◆ Source material

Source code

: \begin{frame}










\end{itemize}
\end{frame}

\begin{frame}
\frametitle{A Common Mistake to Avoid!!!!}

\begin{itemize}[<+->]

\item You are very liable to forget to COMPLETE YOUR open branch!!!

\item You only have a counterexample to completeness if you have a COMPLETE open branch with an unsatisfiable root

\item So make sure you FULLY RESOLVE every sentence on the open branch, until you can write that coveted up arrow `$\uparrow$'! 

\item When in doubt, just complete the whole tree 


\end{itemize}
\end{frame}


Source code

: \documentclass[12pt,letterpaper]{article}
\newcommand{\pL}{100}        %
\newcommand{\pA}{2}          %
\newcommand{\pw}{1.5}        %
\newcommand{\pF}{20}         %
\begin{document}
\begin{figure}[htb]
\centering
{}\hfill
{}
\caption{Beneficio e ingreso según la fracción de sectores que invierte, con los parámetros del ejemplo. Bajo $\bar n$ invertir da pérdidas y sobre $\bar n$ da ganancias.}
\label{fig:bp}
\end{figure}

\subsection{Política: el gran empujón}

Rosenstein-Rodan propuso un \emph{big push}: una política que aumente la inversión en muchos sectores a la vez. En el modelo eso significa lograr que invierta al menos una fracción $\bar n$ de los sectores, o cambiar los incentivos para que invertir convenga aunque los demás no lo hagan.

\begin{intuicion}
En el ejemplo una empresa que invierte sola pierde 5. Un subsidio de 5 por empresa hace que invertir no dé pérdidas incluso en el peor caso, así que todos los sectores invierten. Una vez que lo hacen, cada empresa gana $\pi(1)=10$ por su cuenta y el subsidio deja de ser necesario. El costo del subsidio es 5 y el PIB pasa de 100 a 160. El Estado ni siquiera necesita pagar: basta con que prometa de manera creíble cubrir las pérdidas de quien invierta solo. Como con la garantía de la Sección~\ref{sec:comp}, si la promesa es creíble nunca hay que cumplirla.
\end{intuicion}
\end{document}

◆ Your task
Your task is to repeat the entries exactly.

◆ Result of the task
Source code

: \begin{frame}










\end{itemize}
\end{frame}

\begin{frame}
\frametitle{A Common Mistake to Avoid!!!!}

\begin{itemize}[<+->]

\item You are very liable to forget to COMPLETE YOUR open branch!!!

\item You only have a counterexample to completeness if you have a COMPLETE open branch with an unsatisfiable root

\item So make sure you FULLY RESOLVE every sentence on the open branch, until you can write that coveted up arrow `$\uparrow$'! 

\item When in doubt, just complete the whole tree 


\end{itemize}
\end{frame}


Source code

: \documentclass[12pt,letterpaper]{article}
\newcommand{\pL}{100}        %
\newcommand{\pA}{2}          %
\newcommand{\pw}{1.5}        %
\newcommand{\pF}{20}         %
\begin{document}
\begin{figure}[htb]
\centering
{}\hfill
{}
\caption{Beneficio e ingreso según la fracción de sectores que invierte, con los parámetros del ejemplo. Bajo $\bar n$ invertir da pérdidas y sobre $\bar n$ da ganancias.}
\label{fig:bp}
\end{figure}

\subsection{Política: el gran empujón}

Rosenstein-Rodan propuso un \emph{big push}: una política que aumente la inversión en muchos sectores a la vez. En el modelo eso significa lograr que invierta al menos una fracción $\bar n$ de los sectores, o cambiar los incentivos para que invertir convenga aunque los demás no lo hagan.

\begin{intuicion}
En el ejemplo una empresa que invierte sola pierde 5. Un subsidio de 5 por empresa hace que invertir no dé pérdidas incluso en el peor caso, así que todos los sectores invierten. Una vez que lo hacen, cada empresa gana $\pi(1)=10$ por su cuenta y el subsidio deja de ser necesario. El costo del subsidio es 5 y el PIB pasa de 100 a 160. El Estado ni siquiera necesita pagar: basta con que prometa de manera creíble cubrir las pérdidas de quien invierta solo. Como con la garantía de la Sección~\ref{sec:comp}, si la promesa es creíble nunca hay que cumplirla.
\end{intuicion}
\end{document}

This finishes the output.